Quand on étudie le rapport présenté par la Mission parlementaire sur le voile intégral et les différentes auditions, on fait une surprenante découverte dont je voudrais vous faire part, amis blogueurs.

Cela d’autant plus qu’une loi d’interdiction est toujours à l’ordre du jour.

 

La Mission indique que « le principe de laïcité est en lisière du débat ». Il s’agit d’un « principe moteur dans la construction de notre vivre-ensemble » Il « oblige l’Etat mais aussi les citoyens ».

André Rossinot, maire de Nancy, auteur d’un précédent rapport est cité : « la laïcité est d’abord un idéal avant d’être une norme juridique ». Cela permet à la Mission d’effectuer une distinction.

En effet, reconnaît-elle, à « l’unanimité des professeurs de droit auditionnés » ont affirmé que « le port du voile intégral dans l’espace public n’est pas, en soi, une atteinte au principe de laïcité juridiquement parlant ».

 

Cette formulation alambiquée, permet de dégager de la laïcité juridique non mise en cause par le port du voile intégral (les « individus sont libres de manifester leurs convictions religieuses ou spirituelles à partir du moment où ils respectent autrui ainsi que l’ordre public »),  une autre laïcité, « la laïcité au sens philosophique du terme », « l’esprit du principe de laïcité » qui serait, selon la Mission, « manifestement malmené ».

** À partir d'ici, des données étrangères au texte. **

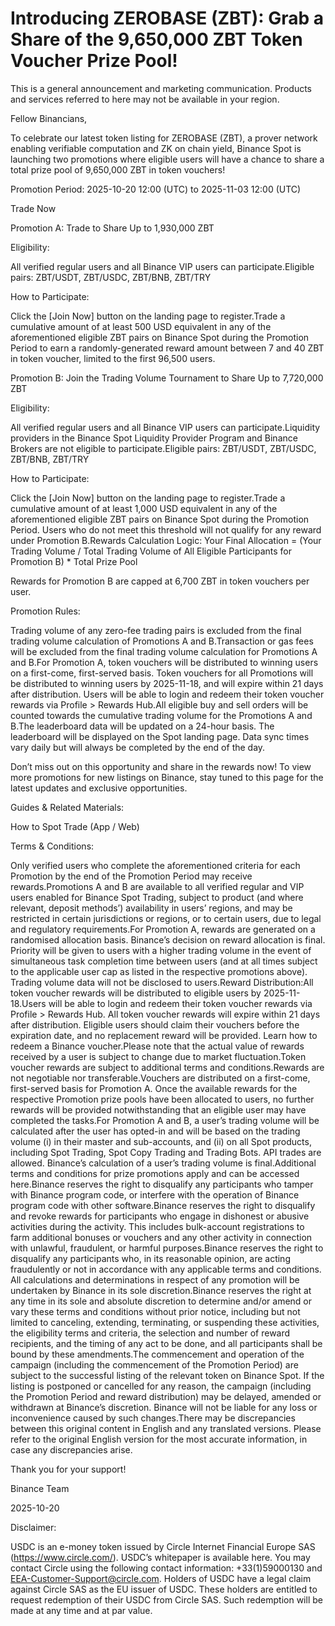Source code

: # Introducing ZEROBASE (ZBT): Grab a Share of the 9,650,000 ZBT Token Voucher Prize Pool!

This is a general announcement and marketing communication. Products and services referred to here may not be available in your region.

Fellow Binancians,

To celebrate our latest token listing for ZEROBASE (ZBT), a prover network enabling verifiable computation and ZK on chain yield, Binance Spot is launching two promotions where eligible users will have a chance to share a total prize pool of 9,650,000 ZBT in token vouchers! 

Promotion Period: 2025-10-20 12:00 (UTC) to 2025-11-03 12:00 (UTC)

Trade Now

Promotion A: Trade to Share Up to 1,930,000 ZBT

Eligibility: 

All verified regular users and all Binance VIP users can participate.Eligible pairs: ZBT/USDT, ZBT/USDC, ZBT/BNB, ZBT/TRY

How to Participate:

Click the [Join Now] button on the landing page to register.Trade a cumulative amount of at least 500 USD equivalent in any of the aforementioned eligible ZBT pairs on Binance Spot during the Promotion Period to earn a randomly-generated reward amount between 7 and 40 ZBT in token voucher, limited to the first 96,500 users.

Promotion B: Join the Trading Volume Tournament to Share Up to 7,720,000 ZBT

Eligibility: 

All verified regular users and all Binance VIP users can participate.Liquidity providers in the Binance Spot Liquidity Provider Program and Binance Brokers are not eligible to participate.Eligible pairs: ZBT/USDT, ZBT/USDC, ZBT/BNB, ZBT/TRY

How to Participate:

Click the [Join Now] button on the landing page to register.Trade a cumulative amount of at least 1,000 USD equivalent in any of the aforementioned eligible ZBT pairs on Binance Spot during the Promotion Period. Users who do not meet this threshold will not qualify for any reward under Promotion B.Rewards Calculation Logic: Your Final Allocation = (Your Trading Volume / Total Trading Volume of All Eligible Participants for Promotion B) * Total Prize Pool 

Rewards for Promotion B are capped at 6,700 ZBT in token vouchers per user.

Promotion Rules:

Trading volume of any zero-fee trading pairs is excluded from the final trading volume calculation of Promotions A and B.Transaction or gas fees will be excluded from the final trading volume calculation for Promotions A and B.For Promotion A, token vouchers will be distributed to winning users on a first-come, first-served basis. Token vouchers for all Promotions will be distributed to winning users by 2025-11-18, and will expire within 21 days after distribution. Users will be able to login and redeem their token voucher rewards via Profile > Rewards Hub.All eligible buy and sell orders will be counted towards the cumulative trading volume for the Promotions A and B.The leaderboard data will be updated on a 24-hour basis. The leaderboard will be displayed on the Spot landing page. Data sync times vary daily but will always be completed by the end of the day.

Don’t miss out on this opportunity and share in the rewards now! To view more promotions for new listings on Binance, stay tuned to this page for the latest updates and exclusive opportunities.

Guides & Related Materials:

How to Spot Trade (App / Web)

Terms & Conditions:

Only verified users who complete the aforementioned criteria for each Promotion by the end of the Promotion Period may receive rewards.Promotions A and B are available to all verified regular and VIP users enabled for Binance Spot Trading, subject to product (and where relevant, deposit methods’) availability in users’ regions, and may be restricted in certain jurisdictions or regions, or to certain users, due to legal and regulatory requirements.For Promotion A, rewards are generated on a randomised allocation basis. Binance’s decision on reward allocation is final. Priority will be given to users with a higher trading volume in the event of simultaneous task completion time between users (and at all times subject to the applicable user cap as listed in the respective promotions above). Trading volume data will not be disclosed to users.Reward Distribution:All token voucher rewards will be distributed to eligible users by 2025-11-18.Users will be able to login and redeem their token voucher rewards via Profile > Rewards Hub. All token voucher rewards will expire within 21 days after distribution. Eligible users should claim their vouchers before the expiration date, and no replacement reward will be provided. Learn how to redeem a Binance voucher.Please note that the actual value of rewards received by a user is subject to change due to market fluctuation.Token voucher rewards are subject to additional terms and conditions.Rewards are not negotiable nor transferable.Vouchers are distributed on a first-come, first-served basis for Promotion A. Once the available rewards for the respective Promotion prize pools have been allocated to users, no further rewards will be provided notwithstanding that an eligible user may have completed the tasks.For Promotion A and B, a user’s trading volume will be calculated after the user has opted-in and will be based on the trading volume (i) in their master and sub-accounts, and (ii) on all Spot products, including Spot Trading, Spot Copy Trading and Trading Bots. API trades are allowed. Binance’s calculation of a user’s trading volume is final.Additional terms and conditions for prize promotions apply and can be accessed here.Binance reserves the right to disqualify any participants who tamper with Binance program code, or interfere with the operation of Binance program code with other software.Binance reserves the right to disqualify and revoke rewards for participants who engage in dishonest or abusive activities during the activity. This includes bulk-account registrations to farm additional bonuses or vouchers and any other activity in connection with unlawful, fraudulent, or harmful purposes.Binance reserves the right to disqualify any participants who, in its reasonable opinion, are acting fraudulently or not in accordance with any applicable terms and conditions. All calculations and determinations in respect of any promotion will be undertaken by Binance in its sole discretion.Binance reserves the right at any time in its sole and absolute discretion to determine and/or amend or vary these terms and conditions without prior notice, including but not limited to canceling, extending, terminating, or suspending these activities, the eligibility terms and criteria, the selection and number of reward recipients, and the timing of any act to be done, and all participants shall be bound by these amendments.The commencement and operation of the campaign (including the commencement of the Promotion Period) are subject to the successful listing of the relevant token on Binance Spot. If the listing is postponed or cancelled for any reason, the campaign (including the Promotion Period and reward distribution) may be delayed, amended or withdrawn at Binance’s discretion. Binance will not be liable for any loss or inconvenience caused by such changes.There may be discrepancies between this original content in English and any translated versions. Please refer to the original English version for the most accurate information, in case any discrepancies arise.

Thank you for your support!

Binance Team

2025-10-20

Disclaimer:

USDC is an e-money token issued by Circle Internet Financial Europe SAS (https://www.circle.com/). USDC’s whitepaper is available here. You may contact Circle using the following contact information: +33(1)59000130 and EEA-Customer-Support@circle.com. Holders of USDC have a legal claim against Circle SAS as the EU issuer of USDC. These holders are entitled to request redemption of their USDC from Circle SAS. Such redemption will be made at any time and at par value.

Car la Mission interprète la laïcité avant tout comme « la neutralité de l’espace public » alors qu’elle est aussi la séparation, la liberté de conscience et l’égalité entre citoyens.

 

Cependant, pour promouvoir son point de vue, la Mission dite « d’information » ne cite que les personnes auditionnées qui ont défendu l’interdiction, sans rien rapporter des auditions de représentants d’associations laïques importantes et de personnalités qui ont soutenu la position inverse.  

 

Ce choix partial est d’autant plus significatif qu’une parlementaire de la Mission, Sandrine Mazetier a déclaré lors d’une audition : « Je trouve intéressant que les associations laïques  aient des approches aussi claires et aussi divergentes sur [la] question » du voile intégral.

 

 

Mais la Mission fait silence sur ces divergences et, à lire le rapport, on peut croire qu’un point de vue unanime s’est dégagé.

Il est d’ailleurs intéressant de constater qu’à part le Grand Orient, les associations laïques pour l’interdictions sont récentes :

à une exception près, elles ont été créées après 1989 et donc dans l’optique d’un conflit entre la laïcité et un certain islam. Elles ont d’ailleurs relativement peu de membres chacune, mais leur nombre peut faire illusion.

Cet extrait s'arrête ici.